Material for the task
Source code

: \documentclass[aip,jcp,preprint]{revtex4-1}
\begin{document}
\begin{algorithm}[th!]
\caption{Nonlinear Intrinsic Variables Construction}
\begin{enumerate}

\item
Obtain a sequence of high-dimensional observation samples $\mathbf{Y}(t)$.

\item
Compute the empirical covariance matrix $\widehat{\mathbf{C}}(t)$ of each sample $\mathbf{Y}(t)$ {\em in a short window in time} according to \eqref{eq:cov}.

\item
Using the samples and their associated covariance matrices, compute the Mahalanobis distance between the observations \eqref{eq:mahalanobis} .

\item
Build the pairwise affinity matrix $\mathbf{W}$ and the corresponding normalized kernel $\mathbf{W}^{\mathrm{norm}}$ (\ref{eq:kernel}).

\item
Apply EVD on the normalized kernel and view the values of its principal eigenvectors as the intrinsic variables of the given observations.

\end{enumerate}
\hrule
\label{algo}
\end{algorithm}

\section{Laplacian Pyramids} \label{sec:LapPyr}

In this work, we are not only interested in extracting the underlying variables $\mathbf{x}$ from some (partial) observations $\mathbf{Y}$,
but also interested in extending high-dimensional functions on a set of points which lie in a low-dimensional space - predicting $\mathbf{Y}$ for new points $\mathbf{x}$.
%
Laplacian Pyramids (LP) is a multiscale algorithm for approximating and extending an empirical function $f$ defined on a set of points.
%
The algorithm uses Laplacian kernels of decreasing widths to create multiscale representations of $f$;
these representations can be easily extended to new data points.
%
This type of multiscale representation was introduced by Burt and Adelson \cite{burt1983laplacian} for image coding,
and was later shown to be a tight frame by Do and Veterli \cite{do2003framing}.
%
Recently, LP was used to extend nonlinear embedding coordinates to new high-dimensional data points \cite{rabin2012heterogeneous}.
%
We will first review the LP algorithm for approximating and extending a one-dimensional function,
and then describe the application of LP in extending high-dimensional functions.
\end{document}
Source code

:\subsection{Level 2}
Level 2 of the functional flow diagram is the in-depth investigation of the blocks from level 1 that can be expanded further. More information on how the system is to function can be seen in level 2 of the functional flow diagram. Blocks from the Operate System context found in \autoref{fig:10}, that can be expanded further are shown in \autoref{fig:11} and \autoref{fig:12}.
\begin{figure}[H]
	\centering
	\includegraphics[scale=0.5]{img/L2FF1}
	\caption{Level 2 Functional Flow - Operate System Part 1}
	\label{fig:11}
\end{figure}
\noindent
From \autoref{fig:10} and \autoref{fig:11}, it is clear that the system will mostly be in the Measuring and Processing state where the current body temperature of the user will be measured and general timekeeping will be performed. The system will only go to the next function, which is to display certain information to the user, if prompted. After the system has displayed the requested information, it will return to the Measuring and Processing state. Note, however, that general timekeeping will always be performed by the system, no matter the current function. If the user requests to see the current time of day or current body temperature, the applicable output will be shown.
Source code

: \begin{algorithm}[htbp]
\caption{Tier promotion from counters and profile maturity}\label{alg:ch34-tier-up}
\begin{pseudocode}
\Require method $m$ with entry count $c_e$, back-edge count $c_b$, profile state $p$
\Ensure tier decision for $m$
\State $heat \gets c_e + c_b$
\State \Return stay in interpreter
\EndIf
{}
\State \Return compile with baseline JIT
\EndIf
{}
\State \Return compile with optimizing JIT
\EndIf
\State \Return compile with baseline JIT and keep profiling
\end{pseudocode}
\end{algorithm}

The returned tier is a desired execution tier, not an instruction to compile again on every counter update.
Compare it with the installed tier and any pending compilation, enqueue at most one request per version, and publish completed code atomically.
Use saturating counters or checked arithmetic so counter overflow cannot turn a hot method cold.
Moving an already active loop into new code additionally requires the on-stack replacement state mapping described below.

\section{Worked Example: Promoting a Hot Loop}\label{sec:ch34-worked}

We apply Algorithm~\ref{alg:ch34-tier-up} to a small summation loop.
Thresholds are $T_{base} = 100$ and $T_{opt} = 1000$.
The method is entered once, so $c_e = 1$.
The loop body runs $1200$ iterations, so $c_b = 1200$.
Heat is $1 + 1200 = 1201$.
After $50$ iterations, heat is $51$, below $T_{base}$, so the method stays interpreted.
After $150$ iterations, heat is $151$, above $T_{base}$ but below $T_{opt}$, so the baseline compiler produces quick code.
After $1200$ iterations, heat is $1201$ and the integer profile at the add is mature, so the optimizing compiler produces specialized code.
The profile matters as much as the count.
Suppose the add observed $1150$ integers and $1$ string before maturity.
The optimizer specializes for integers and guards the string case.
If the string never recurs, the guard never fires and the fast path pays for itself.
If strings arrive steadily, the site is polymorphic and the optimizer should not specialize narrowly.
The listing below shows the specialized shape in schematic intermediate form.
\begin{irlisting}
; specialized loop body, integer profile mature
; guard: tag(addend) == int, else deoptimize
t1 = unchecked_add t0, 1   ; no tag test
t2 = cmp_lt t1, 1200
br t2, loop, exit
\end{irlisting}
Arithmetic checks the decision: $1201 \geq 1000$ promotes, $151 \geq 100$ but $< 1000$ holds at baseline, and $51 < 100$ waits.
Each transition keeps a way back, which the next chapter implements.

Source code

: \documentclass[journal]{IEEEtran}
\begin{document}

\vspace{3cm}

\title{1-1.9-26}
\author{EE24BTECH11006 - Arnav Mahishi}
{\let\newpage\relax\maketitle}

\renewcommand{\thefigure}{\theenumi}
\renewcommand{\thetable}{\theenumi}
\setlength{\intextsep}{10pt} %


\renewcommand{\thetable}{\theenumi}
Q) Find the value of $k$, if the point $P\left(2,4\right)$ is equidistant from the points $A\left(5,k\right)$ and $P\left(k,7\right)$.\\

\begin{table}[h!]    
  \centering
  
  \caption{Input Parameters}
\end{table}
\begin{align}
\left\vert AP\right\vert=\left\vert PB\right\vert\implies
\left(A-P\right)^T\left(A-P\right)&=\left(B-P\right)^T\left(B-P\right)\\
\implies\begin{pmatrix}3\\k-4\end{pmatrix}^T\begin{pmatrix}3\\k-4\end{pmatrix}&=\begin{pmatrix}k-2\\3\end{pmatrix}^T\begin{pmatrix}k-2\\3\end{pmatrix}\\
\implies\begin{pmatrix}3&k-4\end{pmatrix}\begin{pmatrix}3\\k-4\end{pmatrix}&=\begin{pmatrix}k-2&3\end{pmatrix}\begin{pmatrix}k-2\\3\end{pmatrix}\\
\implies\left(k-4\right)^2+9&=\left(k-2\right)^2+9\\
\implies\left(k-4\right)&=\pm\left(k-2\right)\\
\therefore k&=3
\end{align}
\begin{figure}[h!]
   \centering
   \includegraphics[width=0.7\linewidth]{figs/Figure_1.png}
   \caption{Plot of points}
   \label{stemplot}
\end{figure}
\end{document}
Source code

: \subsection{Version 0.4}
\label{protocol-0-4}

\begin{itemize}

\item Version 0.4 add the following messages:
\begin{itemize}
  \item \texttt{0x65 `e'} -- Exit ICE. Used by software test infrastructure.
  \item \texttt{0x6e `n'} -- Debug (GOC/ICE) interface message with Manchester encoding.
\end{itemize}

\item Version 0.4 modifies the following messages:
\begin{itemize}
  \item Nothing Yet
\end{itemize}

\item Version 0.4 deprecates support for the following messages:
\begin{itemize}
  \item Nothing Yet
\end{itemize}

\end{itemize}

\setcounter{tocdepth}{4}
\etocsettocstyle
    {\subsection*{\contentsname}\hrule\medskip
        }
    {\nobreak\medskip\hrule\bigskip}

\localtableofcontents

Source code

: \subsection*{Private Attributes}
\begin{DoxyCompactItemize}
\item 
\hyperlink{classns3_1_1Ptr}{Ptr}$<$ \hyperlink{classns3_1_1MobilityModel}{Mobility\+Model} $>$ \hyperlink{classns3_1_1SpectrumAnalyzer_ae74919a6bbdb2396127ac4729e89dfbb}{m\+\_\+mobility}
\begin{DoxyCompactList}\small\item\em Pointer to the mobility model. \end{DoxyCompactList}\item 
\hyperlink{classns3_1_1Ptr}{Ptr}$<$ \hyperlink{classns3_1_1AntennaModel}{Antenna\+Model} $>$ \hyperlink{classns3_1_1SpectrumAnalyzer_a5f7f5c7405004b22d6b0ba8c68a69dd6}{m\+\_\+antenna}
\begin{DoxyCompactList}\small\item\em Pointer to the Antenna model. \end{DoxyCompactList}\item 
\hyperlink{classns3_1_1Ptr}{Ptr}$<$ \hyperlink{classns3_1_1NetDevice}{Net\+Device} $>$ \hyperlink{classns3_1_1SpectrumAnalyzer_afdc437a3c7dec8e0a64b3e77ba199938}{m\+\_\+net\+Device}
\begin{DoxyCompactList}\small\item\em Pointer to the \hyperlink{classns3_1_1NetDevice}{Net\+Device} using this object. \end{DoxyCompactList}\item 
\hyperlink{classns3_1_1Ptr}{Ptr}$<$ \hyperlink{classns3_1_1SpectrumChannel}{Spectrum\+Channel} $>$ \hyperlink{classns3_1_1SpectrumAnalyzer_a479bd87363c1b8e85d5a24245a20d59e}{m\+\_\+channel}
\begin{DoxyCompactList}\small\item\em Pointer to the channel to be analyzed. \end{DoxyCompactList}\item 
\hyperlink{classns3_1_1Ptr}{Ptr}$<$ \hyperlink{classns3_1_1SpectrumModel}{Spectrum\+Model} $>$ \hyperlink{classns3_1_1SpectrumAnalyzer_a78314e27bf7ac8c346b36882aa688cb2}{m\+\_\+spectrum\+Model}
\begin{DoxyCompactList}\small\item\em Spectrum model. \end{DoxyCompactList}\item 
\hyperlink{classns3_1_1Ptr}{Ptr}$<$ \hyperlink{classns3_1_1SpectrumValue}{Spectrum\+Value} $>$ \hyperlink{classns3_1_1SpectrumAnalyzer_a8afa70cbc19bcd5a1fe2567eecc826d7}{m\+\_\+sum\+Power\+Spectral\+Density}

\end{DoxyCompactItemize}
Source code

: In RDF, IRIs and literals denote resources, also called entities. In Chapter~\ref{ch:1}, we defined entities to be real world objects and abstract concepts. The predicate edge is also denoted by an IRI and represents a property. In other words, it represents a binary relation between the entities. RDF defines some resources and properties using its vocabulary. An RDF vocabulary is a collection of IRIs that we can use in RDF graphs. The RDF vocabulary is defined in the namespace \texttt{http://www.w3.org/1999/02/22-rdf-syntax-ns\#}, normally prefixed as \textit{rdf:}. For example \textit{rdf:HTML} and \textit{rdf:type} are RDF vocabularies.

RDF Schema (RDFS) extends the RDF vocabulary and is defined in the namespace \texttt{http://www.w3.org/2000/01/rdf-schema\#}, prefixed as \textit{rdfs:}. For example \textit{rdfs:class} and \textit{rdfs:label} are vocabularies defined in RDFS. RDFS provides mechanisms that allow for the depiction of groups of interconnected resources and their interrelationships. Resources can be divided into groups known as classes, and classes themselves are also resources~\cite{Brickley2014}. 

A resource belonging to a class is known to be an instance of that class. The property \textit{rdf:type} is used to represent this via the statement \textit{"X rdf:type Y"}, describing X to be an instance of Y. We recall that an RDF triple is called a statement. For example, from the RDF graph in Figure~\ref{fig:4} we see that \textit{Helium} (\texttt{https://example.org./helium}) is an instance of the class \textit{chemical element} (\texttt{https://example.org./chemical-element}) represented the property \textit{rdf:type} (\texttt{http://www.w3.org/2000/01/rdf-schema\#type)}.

Exercise objective
Lines holding the word "DoxyCompactItemize" in the records above: how many are there? Answer with the number only.

Task response
2